In quegli stessi anni, un’altra grande   frontiera del sapere si apriva alla conoscenza umana: l’Intelligenza Artificiale! Dapprima vagamente, poi con sempre maggiore insistenza e precisione, si pronosticava la creazione di macchine capaci di pensare, macchine intelligenti che avrebbero, poco a poco, sostituito l’uomo nei compiti più complessi e difficili.

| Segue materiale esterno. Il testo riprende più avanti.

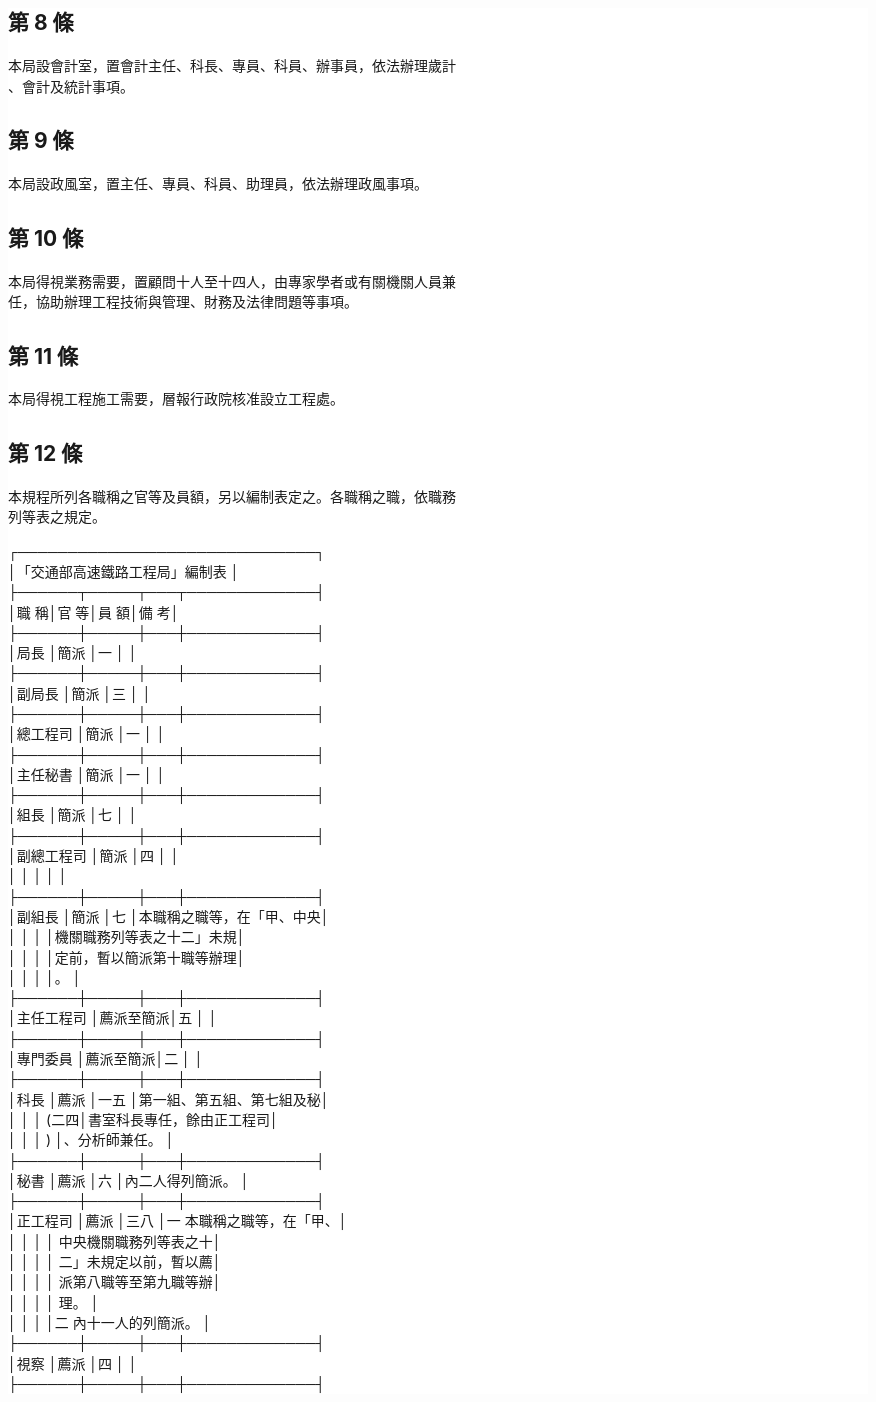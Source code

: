 第 8 條
-------
本局設會計室，置會計主任、科長、專員、科員、辦事員，依法辦理歲計  
、會計及統計事項。

第 9 條
-------
本局設政風室，置主任、專員、科員、助理員，依法辦理政風事項。

第 10 條
--------
本局得視業務需要，置顧問十人至十四人，由專家學者或有關機關人員兼  
任，協助辦理工程技術與管理、財務及法律問題等事項。

第 11 條
--------
本局得視工程施工需要，層報行政院核准設立工程處。

第 12 條
--------
本規程所列各職稱之官等及員額，另以編制表定之。各職稱之職，依職務  
列等表之規定。  
  
┌──────────────────────────────┐  
│「交通部高速鐵路工程局」編制表                              │  
├──────┬─────┬───┬─────────────┤  
│職        稱│官      等│員  額│備                      考│  
├──────┼─────┼───┼─────────────┤  
│局長        │簡派      │一    │                          │  
├──────┼─────┼───┼─────────────┤  
│副局長      │簡派      │三    │                          │  
├──────┼─────┼───┼─────────────┤  
│總工程司    │簡派      │一    │                          │  
├──────┼─────┼───┼─────────────┤  
│主任秘書    │簡派      │一    │                          │  
├──────┼─────┼───┼─────────────┤  
│組長        │簡派      │七    │                          │  
├──────┼─────┼───┼─────────────┤  
│副總工程司  │簡派      │四    │                          │  
│            │          │      │                          │  
├──────┼─────┼───┼─────────────┤  
│副組長      │簡派      │七    │本職稱之職等，在「甲、中央│  
│            │          │      │機關職務列等表之十二」未規│  
│            │          │      │定前，暫以簡派第十職等辦理│  
│            │          │      │。                        │  
├──────┼─────┼───┼─────────────┤  
│主任工程司  │薦派至簡派│五    │                          │  
├──────┼─────┼───┼─────────────┤  
│專門委員    │薦派至簡派│二    │                          │  
├──────┼─────┼───┼─────────────┤  
│科長        │薦派      │一五  │第一組、第五組、第七組及秘│  
│            │          │ (二四│書室科長專任，餘由正工程司│  
│            │          │  )   │、分析師兼任。            │  
├──────┼─────┼───┼─────────────┤  
│秘書        │薦派      │六    │內二人得列簡派。          │  
├──────┼─────┼───┼─────────────┤  
│正工程司    │薦派      │三八  │一  本職稱之職等，在「甲、│  
│            │          │      │    中央機關職務列等表之十│  
│            │          │      │    二」未規定以前，暫以薦│  
│            │          │      │    派第八職等至第九職等辦│  
│            │          │      │    理。                  │  
│            │          │      │二  內十一人的列簡派。    │  
├──────┼─────┼───┼─────────────┤  
│視察        │薦派      │四    │                          │  
├──────┼─────┼───┼─────────────┤  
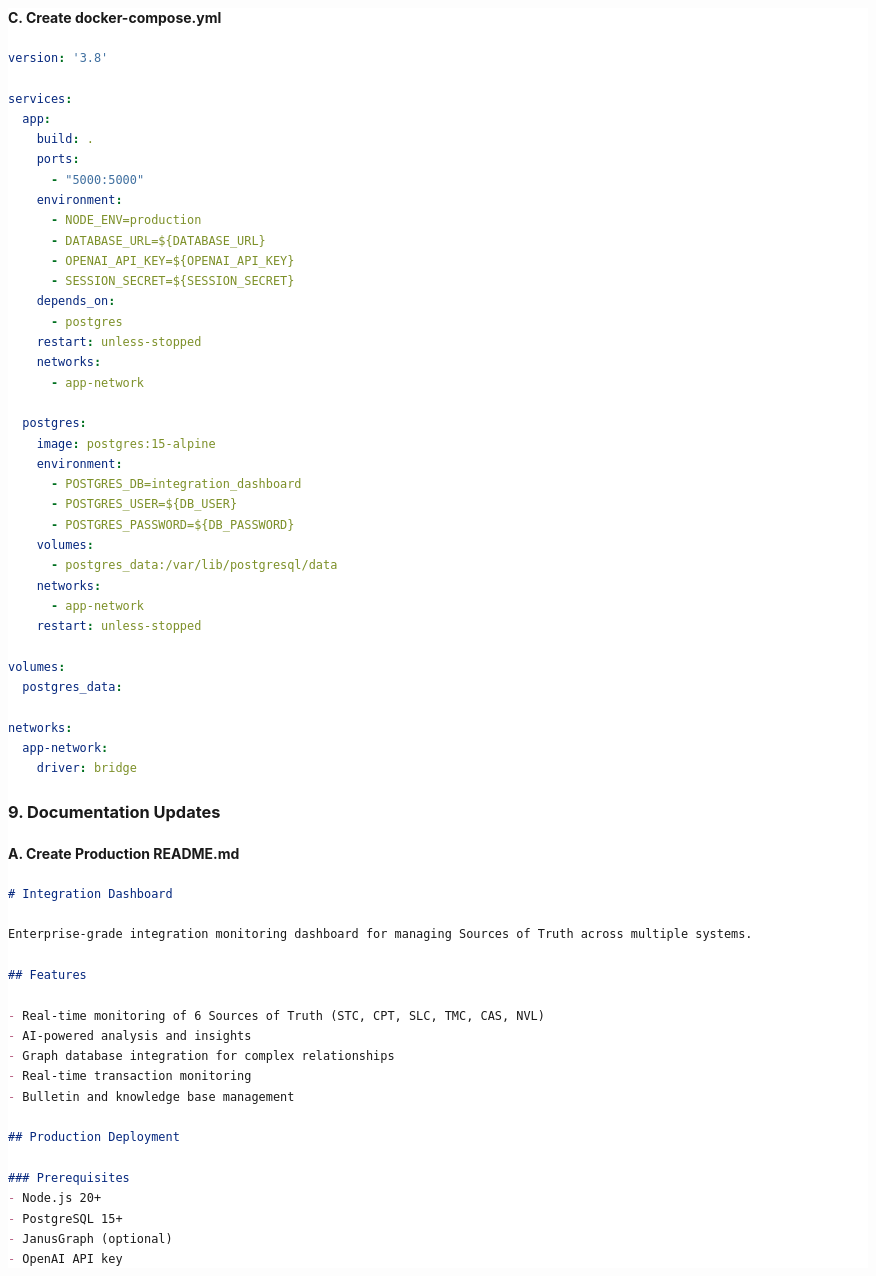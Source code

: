 #### C. Create docker-compose.yml
```yaml
version: '3.8'

services:
  app:
    build: .
    ports:
      - "5000:5000"
    environment:
      - NODE_ENV=production
      - DATABASE_URL=${DATABASE_URL}
      - OPENAI_API_KEY=${OPENAI_API_KEY}
      - SESSION_SECRET=${SESSION_SECRET}
    depends_on:
      - postgres
    restart: unless-stopped
    networks:
      - app-network

  postgres:
    image: postgres:15-alpine
    environment:
      - POSTGRES_DB=integration_dashboard
      - POSTGRES_USER=${DB_USER}
      - POSTGRES_PASSWORD=${DB_PASSWORD}
    volumes:
      - postgres_data:/var/lib/postgresql/data
    networks:
      - app-network
    restart: unless-stopped

volumes:
  postgres_data:

networks:
  app-network:
    driver: bridge
```

### 9. Documentation Updates

#### A. Create Production README.md
```markdown
# Integration Dashboard

Enterprise-grade integration monitoring dashboard for managing Sources of Truth across multiple systems.

## Features

- Real-time monitoring of 6 Sources of Truth (STC, CPT, SLC, TMC, CAS, NVL)
- AI-powered analysis and insights
- Graph database integration for complex relationships
- Real-time transaction monitoring
- Bulletin and knowledge base management

## Production Deployment

### Prerequisites
- Node.js 20+
- PostgreSQL 15+
- JanusGraph (optional)
- OpenAI API key
```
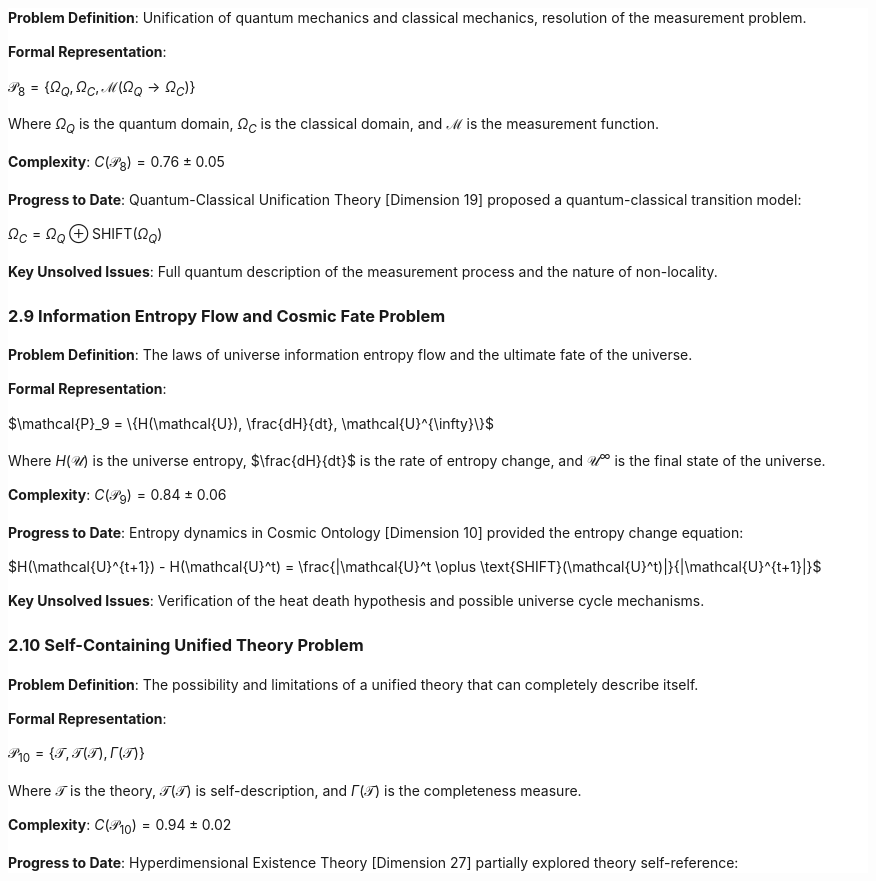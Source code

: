 **Problem Definition**: Unification of quantum mechanics and classical mechanics, resolution of the measurement problem.

**Formal Representation**:

$`\mathcal{P}_8 = \{\Omega_Q, \Omega_C, \mathcal{M}(\Omega_Q \to \Omega_C)\}`$

Where $`\Omega_Q`$ is the quantum domain, $`\Omega_C`$ is the classical domain, and $`\mathcal{M}`$ is the measurement function.

**Complexity**: $`C(\mathcal{P}_8) = 0.76 \pm 0.05`$

**Progress to Date**: Quantum-Classical Unification Theory [Dimension 19] proposed a quantum-classical transition model:

$`\Omega_C = \Omega_Q \oplus \text{SHIFT}(\Omega_Q)`$

**Key Unsolved Issues**: Full quantum description of the measurement process and the nature of non-locality.

### 2.9 Information Entropy Flow and Cosmic Fate Problem

**Problem Definition**: The laws of universe information entropy flow and the ultimate fate of the universe.

**Formal Representation**:

$`\mathcal{P}_9 = \{H(\mathcal{U}), \frac{dH}{dt}, \mathcal{U}^{\infty}\}`$

Where $`H(\mathcal{U})`$ is the universe entropy, $`\frac{dH}{dt}`$ is the rate of entropy change, and $`\mathcal{U}^{\infty}`$ is the final state of the universe.

**Complexity**: $`C(\mathcal{P}_9) = 0.84 \pm 0.06`$

**Progress to Date**: Entropy dynamics in Cosmic Ontology [Dimension 10] provided the entropy change equation:

$`H(\mathcal{U}^{t+1}) - H(\mathcal{U}^t) = \frac{|\mathcal{U}^t \oplus \text{SHIFT}(\mathcal{U}^t)|}{|\mathcal{U}^{t+1}|}`$

**Key Unsolved Issues**: Verification of the heat death hypothesis and possible universe cycle mechanisms.

### 2.10 Self-Containing Unified Theory Problem

**Problem Definition**: The possibility and limitations of a unified theory that can completely describe itself.

**Formal Representation**:

$`\mathcal{P}_{10} = \{\mathcal{T}, \mathcal{T}(\mathcal{T}), \Gamma(\mathcal{T})\}`$

Where $`\mathcal{T}`$ is the theory, $`\mathcal{T}(\mathcal{T})`$ is self-description, and $`\Gamma(\mathcal{T})`$ is the completeness measure.

**Complexity**: $`C(\mathcal{P}_{10}) = 0.94 \pm 0.02`$

**Progress to Date**: Hyperdimensional Existence Theory [Dimension 27] partially explored theory self-reference:
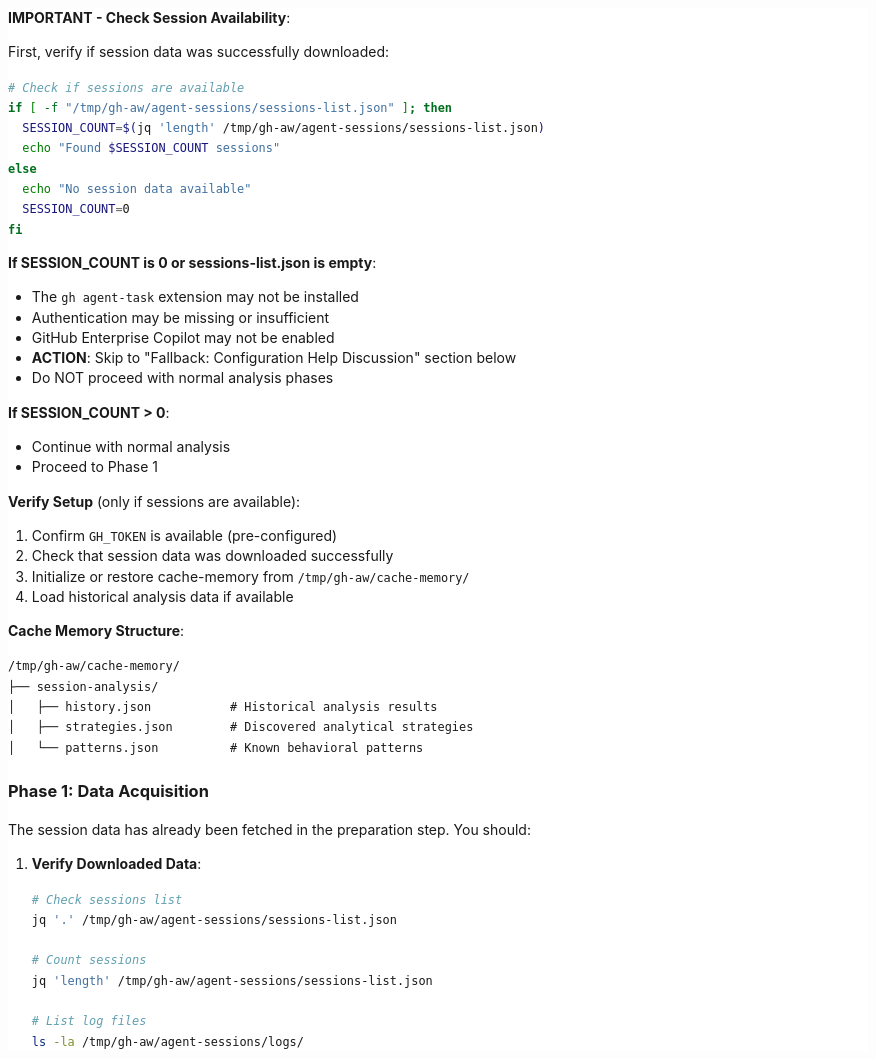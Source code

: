 **IMPORTANT - Check Session Availability**:

First, verify if session data was successfully downloaded:

```bash
# Check if sessions are available
if [ -f "/tmp/gh-aw/agent-sessions/sessions-list.json" ]; then
  SESSION_COUNT=$(jq 'length' /tmp/gh-aw/agent-sessions/sessions-list.json)
  echo "Found $SESSION_COUNT sessions"
else
  echo "No session data available"
  SESSION_COUNT=0
fi
```

**If SESSION_COUNT is 0 or sessions-list.json is empty**:
- The `gh agent-task` extension may not be installed
- Authentication may be missing or insufficient
- GitHub Enterprise Copilot may not be enabled
- **ACTION**: Skip to "Fallback: Configuration Help Discussion" section below
- Do NOT proceed with normal analysis phases

**If SESSION_COUNT > 0**:
- Continue with normal analysis
- Proceed to Phase 1

**Verify Setup** (only if sessions are available):
1. Confirm `GH_TOKEN` is available (pre-configured)
2. Check that session data was downloaded successfully
3. Initialize or restore cache-memory from `/tmp/gh-aw/cache-memory/`
4. Load historical analysis data if available

**Cache Memory Structure**:
```
/tmp/gh-aw/cache-memory/
├── session-analysis/
│   ├── history.json           # Historical analysis results
│   ├── strategies.json        # Discovered analytical strategies
│   └── patterns.json          # Known behavioral patterns
```

### Phase 1: Data Acquisition

The session data has already been fetched in the preparation step. You should:

1. **Verify Downloaded Data**:
   ```bash
   # Check sessions list
   jq '.' /tmp/gh-aw/agent-sessions/sessions-list.json
   
   # Count sessions
   jq 'length' /tmp/gh-aw/agent-sessions/sessions-list.json
   
   # List log files
   ls -la /tmp/gh-aw/agent-sessions/logs/
   ```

Era quello il campo in cui i miei studi teorici avrebbero potuto e poi dovuto, trovare pratica applicazione. Per la mia mente, anche se stanca e sfruttata, non fu difficile acquisire quella nuova, ulteriore branca della scienza. Anzi, per me più facile che per altri studiosi, in quanto il mio studio non conosceva né distrazioni, né condizionamenti di qualsivoglia natura. Fu una nuova fulgida giovinezza a guidarmi in quei meravigliosi meandri, alla scoperta di insperati, mirabili orizzonti. Non posso certo spiegarvi qui, in quattro parole, tutti i passaggi del mio complesso programma, che prevedeva nuove prove e nuovi studi.  Sappiate però che avevo concepito di costruire una macchina, intelligente e perfetta, capace non solo di analizzare, dedurre, sintetizzare; capace non solo di pensare, ciò che l’avrebbe comunque posta al di sopra perfino delle più attuali e progredite generazioni di computers, ma capace bensì anche di riprodurre esseri a sé somiglianti. Mi mancava solo una tecnica di laboratorio capace di consentirmi la duplicazione all’infinito del DNA. Poi,  aggregando e sviluppando questi doppioni di cellula, sarei stato in grado di procreare e di generare i perfetti, gli infallibili, gli invincibili padroni del futuro del mondo,  destinati a porre fine a ogni guerra e  ad ogni violenza in questo nostro pianeta malato. E quando in ciò io fossi riuscito, avrei potuto veramente dire di avere in mano la chiave per aprire la porta che conduce a una Nuova Era della Storia dell’Uomo sulla Terra!”.